## The task
Give again the lines of the data from its first line through the line with "머신러닝 지도학습을 해보겠습니다.". Change nothing.
☆ ☆ ☆ ☆
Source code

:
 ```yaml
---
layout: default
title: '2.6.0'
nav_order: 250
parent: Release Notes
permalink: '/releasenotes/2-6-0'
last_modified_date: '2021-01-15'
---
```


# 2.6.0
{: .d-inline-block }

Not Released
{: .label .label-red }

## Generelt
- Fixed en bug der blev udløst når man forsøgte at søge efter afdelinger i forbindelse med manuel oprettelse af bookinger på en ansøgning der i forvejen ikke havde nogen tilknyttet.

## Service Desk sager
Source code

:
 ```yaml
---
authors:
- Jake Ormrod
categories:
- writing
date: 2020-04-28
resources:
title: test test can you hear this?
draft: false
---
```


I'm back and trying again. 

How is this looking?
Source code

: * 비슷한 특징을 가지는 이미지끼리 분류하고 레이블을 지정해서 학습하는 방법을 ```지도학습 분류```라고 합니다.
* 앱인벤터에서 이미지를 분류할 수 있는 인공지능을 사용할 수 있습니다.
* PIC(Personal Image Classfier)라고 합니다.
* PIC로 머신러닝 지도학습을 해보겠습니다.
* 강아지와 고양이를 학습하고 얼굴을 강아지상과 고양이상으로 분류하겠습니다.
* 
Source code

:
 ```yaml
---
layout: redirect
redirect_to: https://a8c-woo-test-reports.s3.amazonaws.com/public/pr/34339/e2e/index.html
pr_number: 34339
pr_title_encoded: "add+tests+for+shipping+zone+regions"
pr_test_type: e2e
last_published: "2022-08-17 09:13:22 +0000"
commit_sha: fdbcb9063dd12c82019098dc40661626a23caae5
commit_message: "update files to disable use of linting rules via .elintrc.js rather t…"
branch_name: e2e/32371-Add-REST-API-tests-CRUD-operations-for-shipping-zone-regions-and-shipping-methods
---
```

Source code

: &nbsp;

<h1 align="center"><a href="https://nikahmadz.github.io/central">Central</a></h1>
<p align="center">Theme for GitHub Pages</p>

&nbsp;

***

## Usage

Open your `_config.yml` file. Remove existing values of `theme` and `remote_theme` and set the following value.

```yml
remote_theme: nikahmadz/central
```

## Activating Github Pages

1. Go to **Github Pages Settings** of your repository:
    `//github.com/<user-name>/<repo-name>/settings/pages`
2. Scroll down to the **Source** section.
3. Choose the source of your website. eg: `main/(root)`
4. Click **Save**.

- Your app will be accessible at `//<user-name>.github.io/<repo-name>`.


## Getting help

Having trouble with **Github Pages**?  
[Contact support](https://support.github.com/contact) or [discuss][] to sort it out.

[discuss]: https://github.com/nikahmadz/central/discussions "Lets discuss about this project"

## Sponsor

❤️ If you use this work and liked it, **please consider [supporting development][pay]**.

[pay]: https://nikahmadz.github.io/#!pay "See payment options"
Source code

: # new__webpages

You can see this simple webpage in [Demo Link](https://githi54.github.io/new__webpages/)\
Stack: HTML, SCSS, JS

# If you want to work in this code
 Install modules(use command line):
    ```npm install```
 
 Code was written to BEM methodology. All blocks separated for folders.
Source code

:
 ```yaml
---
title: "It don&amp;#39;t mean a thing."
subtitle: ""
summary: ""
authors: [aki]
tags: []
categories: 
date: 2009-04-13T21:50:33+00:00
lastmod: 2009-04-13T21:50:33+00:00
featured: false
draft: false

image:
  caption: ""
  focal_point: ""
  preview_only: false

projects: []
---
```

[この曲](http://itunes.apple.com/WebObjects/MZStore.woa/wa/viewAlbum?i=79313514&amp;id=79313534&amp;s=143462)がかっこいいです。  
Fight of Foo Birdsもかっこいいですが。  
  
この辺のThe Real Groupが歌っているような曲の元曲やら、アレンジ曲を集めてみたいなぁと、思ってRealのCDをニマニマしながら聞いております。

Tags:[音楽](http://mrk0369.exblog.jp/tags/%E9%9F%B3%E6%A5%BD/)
☆ ☆ ☆ ☆
## Answer for the task
Source code

:
 ```yaml
---
layout: default
title: '2.6.0'
nav_order: 250
parent: Release Notes
permalink: '/releasenotes/2-6-0'
last_modified_date: '2021-01-15'
---
```


# 2.6.0
{: .d-inline-block }

Not Released
{: .label .label-red }

## Generelt
- Fixed en bug der blev udløst når man forsøgte at søge efter afdelinger i forbindelse med manuel oprettelse af bookinger på en ansøgning der i forvejen ikke havde nogen tilknyttet.

## Service Desk sager
Source code

:
 ```yaml
---
authors:
- Jake Ormrod
categories:
- writing
date: 2020-04-28
resources:
title: test test can you hear this?
draft: false
---
```


I'm back and trying again. 

How is this looking?
Source code

: * 비슷한 특징을 가지는 이미지끼리 분류하고 레이블을 지정해서 학습하는 방법을 ```지도학습 분류```라고 합니다.
* 앱인벤터에서 이미지를 분류할 수 있는 인공지능을 사용할 수 있습니다.
* PIC(Personal Image Classfier)라고 합니다.
* PIC로 머신러닝 지도학습을 해보겠습니다.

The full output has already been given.